[[ Data records open ]]

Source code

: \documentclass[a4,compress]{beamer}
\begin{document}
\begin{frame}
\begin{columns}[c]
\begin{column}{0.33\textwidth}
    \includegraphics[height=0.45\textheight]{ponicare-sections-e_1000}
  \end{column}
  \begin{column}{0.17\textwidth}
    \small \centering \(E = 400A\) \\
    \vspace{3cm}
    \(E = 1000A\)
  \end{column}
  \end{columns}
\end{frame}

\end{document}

[[ Data records closed ]]
[[ Data records open ]]

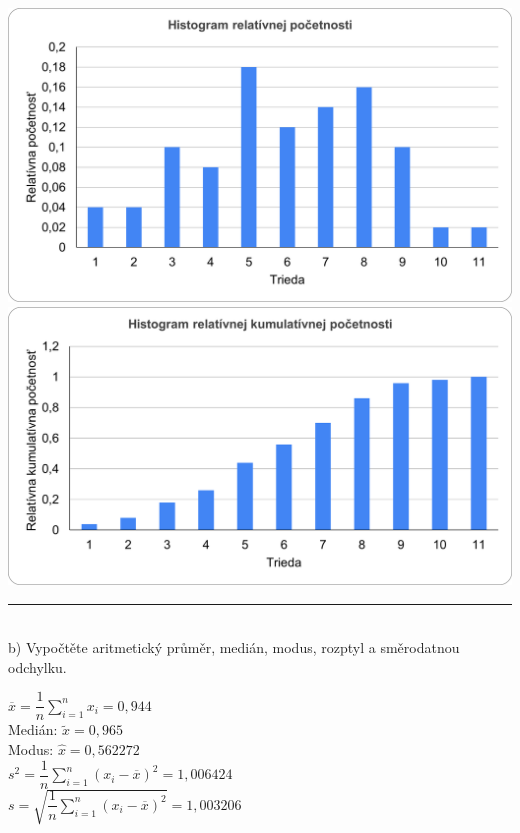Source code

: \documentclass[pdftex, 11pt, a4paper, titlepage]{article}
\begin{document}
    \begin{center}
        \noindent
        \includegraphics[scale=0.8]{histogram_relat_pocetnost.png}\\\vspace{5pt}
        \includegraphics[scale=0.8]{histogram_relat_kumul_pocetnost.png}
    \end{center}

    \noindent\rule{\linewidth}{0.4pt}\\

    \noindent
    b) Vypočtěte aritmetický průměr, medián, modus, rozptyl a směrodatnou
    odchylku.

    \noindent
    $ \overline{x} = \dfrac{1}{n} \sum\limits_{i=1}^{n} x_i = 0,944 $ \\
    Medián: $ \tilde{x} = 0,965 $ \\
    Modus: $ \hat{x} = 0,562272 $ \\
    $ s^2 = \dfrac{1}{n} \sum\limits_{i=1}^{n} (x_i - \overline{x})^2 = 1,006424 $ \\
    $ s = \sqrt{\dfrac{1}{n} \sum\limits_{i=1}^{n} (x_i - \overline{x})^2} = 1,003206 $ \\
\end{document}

[[ Data records closed ]]

* **Exercise description**
Copy all lines from the material that include "documentclass".

* **Task output**
: \documentclass[a4,compress]{beamer}
: \documentclass[pdftex, 11pt, a4paper, titlepage]{article}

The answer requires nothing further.